Por eso el visitante compara cuando llega ahí. Y busca respuestas. Y no las encuentra todavía. América se sintió vulnerable. Los americanos también. Hoy se advierte mucha protección en las calles, vigilancia incluso a los que demostramos abiertamente que somos turistas, visitantes curiosos simplemente. También observa el visitante que todavía hay obras en las cercanías quince años después y que se ha construido una enorme torre nueva, el edificio más alto de Nueva York, el nuevo World Trade Center, que está junto al espacio vacío que dejaron las dos torres.


Para no sentirse vulnerable y no olvidar el espíritu americano, esa bandera de la libertad y el progreso que les caracteriza. 


Aunque sí observa como la frenética actividad que hay, quince años después, en Wall Street se detiene al llegar al espacio vacío de las torres. Allí los visitantes miran, callan, observan, caminan despacio…
Murieron cerca de 3.000 personas de 80 países. Lo lamentable es que quince años después sigan muriendo cada día miles de personas en Siria, Irak, Afganistán, Yemen o Burundi… o en el mar huyendo de la guerra y el terror…o en Bruselas, París o Niza, Europa madre de la civilización y el progreso.  Injusticia que sigue ocurriendo, después de quince años, hoy 11 de septiembre de 2016..

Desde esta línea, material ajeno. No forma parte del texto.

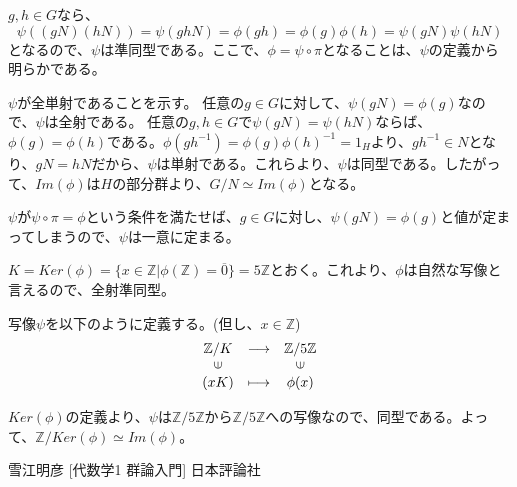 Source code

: \documentclass[dvipdfmx,autodetect-engine]{jsarticle}
\begin{document}
$g, h \in G$なら、
$$
\psi((gN)(hN)) = \psi(ghN) = \phi(gh) = \phi(g)\phi(h) =\psi(gN)\psi(hN)
$$
となるので、$\psi$は準同型である。ここで、$\phi = \psi \circ \pi$となることは、$\psi$の定義から明らかである。

$\psi$が全単射であることを示す。
任意の$g \in G$に対して、$\psi(gN) = \phi(g)$なので、$\psi$は全射である。
任意の$g, h \in G$で$\psi(gN) = \psi(hN)$ならば、$\phi(g) = \phi(h)$である。$\phi(gh^{-1}) = \phi(g)\phi(h)^{-1} = 1_H$より、$gh^{-1} \in N$となり、$gN = hN$だから、$\psi$は単射である。これらより、$\psi$は同型である。したがって、$Im(\phi)$は$H$の部分群より、$G/N \simeq Im(\phi)$となる。

$\psi$が$\psi \circ \pi = \phi$という条件を満たせば、$g \in G$に対し、$\psi(gN) = \phi(g)$と値が定まってしまうので、$\psi$は一意に定まる。



$K = Ker(\phi) = \{x \in \mathbb{Z}| \phi(\mathbb{Z}) = \overline{0}\} = 5\mathbb{Z}$とおく。これより、$\phi$は自然な写像と言えるので、全射準同型。

写像$\psi$を以下のように定義する。(但し、$x \in \mathbb{Z}$)
$$
\begin{array}{ccc}
\mathbb{Z}/K & {\longrightarrow}  & \mathbb{Z}/5\mathbb{Z} \\
\rotatebox{90}{$\in$} & & \rotatebox{90}{$\in$} \\
(xK) & \longmapsto & \phi(x)
\end{array}
$$

$Ker(\phi)$の定義より、$\psi$は$\mathbb{Z}/5\mathbb{Z}$から$\mathbb{Z}/5\mathbb{Z}$への写像なので、同型である。よって、$\mathbb{Z}/Ker(\phi) \simeq Im(\phi)$。

\begin{thebibliography}{n}
 雪江明彦 [代数学1 群論入門] 日本評論社
\end{thebibliography}
\end{document}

Recordar sí, claro, pero rectificar también. Al comportamiento humano todavía le queda mucho por cambiar. Nos queda, porque todos somos parte y causa. Nos lamentamos, nos quejamos y dejamos en manos de nuestros representantes políticos la actuación; depositamos en ellos nuestra confianza para que “esto se arregle”. Pero no termina de arreglarse.